■ Task statement:
The lines from the top of the data down to the line with "Azure Voice-to-Text Technology</u></a></li>" should be repeated exactly, both ends included.
### Recorded data
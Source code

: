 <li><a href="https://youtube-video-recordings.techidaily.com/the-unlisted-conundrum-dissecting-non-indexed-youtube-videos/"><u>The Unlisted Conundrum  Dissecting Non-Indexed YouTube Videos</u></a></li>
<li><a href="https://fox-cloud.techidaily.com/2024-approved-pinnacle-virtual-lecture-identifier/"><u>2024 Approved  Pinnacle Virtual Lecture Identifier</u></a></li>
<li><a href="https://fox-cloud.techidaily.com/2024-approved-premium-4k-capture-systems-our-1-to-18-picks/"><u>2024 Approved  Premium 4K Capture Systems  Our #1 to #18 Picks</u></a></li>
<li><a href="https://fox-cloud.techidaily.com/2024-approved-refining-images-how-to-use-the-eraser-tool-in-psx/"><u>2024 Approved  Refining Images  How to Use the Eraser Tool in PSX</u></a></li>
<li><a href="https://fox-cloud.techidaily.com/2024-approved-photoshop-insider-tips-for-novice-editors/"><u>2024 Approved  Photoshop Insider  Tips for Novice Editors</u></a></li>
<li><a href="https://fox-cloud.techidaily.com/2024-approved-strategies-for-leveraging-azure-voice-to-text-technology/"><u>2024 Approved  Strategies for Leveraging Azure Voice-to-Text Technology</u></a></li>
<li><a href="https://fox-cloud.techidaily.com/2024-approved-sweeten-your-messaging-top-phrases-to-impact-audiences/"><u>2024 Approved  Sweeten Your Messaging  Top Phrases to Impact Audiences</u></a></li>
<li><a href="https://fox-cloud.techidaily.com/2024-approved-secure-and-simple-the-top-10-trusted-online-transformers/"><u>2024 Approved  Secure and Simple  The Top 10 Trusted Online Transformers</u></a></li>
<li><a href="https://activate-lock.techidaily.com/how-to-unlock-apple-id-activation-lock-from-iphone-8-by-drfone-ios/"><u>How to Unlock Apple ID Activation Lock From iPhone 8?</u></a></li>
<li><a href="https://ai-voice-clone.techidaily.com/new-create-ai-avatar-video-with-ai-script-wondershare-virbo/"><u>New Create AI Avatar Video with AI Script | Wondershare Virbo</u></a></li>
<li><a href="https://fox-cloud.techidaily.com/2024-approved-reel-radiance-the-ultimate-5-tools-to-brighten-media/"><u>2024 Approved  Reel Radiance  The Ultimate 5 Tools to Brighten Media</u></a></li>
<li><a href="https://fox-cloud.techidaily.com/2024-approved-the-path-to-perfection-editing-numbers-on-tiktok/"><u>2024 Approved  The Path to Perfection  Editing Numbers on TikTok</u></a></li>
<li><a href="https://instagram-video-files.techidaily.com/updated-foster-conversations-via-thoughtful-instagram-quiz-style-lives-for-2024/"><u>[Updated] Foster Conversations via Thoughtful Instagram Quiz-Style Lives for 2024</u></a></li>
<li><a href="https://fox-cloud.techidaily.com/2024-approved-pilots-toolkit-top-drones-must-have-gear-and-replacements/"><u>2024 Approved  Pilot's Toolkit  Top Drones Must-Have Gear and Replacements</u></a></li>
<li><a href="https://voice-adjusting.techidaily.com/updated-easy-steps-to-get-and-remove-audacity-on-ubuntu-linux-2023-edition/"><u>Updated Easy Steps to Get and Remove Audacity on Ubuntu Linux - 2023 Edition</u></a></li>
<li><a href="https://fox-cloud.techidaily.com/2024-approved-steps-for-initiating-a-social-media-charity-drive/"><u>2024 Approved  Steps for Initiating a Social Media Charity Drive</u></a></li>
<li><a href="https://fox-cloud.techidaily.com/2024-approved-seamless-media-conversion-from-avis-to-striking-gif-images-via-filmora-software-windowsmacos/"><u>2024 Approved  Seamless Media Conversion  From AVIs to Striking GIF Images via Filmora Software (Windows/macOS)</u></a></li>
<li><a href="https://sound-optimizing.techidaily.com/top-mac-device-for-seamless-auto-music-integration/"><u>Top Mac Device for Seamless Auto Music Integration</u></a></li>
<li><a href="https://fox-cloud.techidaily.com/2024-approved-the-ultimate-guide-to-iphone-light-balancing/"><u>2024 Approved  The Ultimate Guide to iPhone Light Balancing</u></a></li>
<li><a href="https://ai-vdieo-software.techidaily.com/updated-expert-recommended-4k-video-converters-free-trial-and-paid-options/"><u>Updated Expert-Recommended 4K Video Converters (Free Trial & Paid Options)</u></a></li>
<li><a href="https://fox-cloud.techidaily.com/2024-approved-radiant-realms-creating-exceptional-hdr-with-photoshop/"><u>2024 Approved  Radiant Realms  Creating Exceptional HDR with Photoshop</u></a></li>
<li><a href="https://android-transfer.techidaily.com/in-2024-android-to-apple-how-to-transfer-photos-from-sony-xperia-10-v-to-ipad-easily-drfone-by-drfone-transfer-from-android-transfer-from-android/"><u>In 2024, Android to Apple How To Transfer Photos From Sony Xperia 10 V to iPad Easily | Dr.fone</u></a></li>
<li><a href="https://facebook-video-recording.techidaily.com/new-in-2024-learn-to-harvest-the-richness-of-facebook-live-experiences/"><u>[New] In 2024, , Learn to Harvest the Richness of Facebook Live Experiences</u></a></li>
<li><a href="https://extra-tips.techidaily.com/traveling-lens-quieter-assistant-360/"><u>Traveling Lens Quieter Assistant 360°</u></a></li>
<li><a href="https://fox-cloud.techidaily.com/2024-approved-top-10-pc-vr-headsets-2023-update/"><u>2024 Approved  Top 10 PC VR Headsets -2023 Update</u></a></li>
######
■ Worked solution:
Source code

: <li><a href="https://youtube-video-recordings.techidaily.com/the-unlisted-conundrum-dissecting-non-indexed-youtube-videos/"><u>The Unlisted Conundrum  Dissecting Non-Indexed YouTube Videos</u></a></li>
<li><a href="https://fox-cloud.techidaily.com/2024-approved-pinnacle-virtual-lecture-identifier/"><u>2024 Approved  Pinnacle Virtual Lecture Identifier</u></a></li>
<li><a href="https://fox-cloud.techidaily.com/2024-approved-premium-4k-capture-systems-our-1-to-18-picks/"><u>2024 Approved  Premium 4K Capture Systems  Our #1 to #18 Picks</u></a></li>
<li><a href="https://fox-cloud.techidaily.com/2024-approved-refining-images-how-to-use-the-eraser-tool-in-psx/"><u>2024 Approved  Refining Images  How to Use the Eraser Tool in PSX</u></a></li>
<li><a href="https://fox-cloud.techidaily.com/2024-approved-photoshop-insider-tips-for-novice-editors/"><u>2024 Approved  Photoshop Insider  Tips for Novice Editors</u></a></li>
<li><a href="https://fox-cloud.techidaily.com/2024-approved-strategies-for-leveraging-azure-voice-to-text-technology/"><u>2024 Approved  Strategies for Leveraging Azure Voice-to-Text Technology</u></a></li>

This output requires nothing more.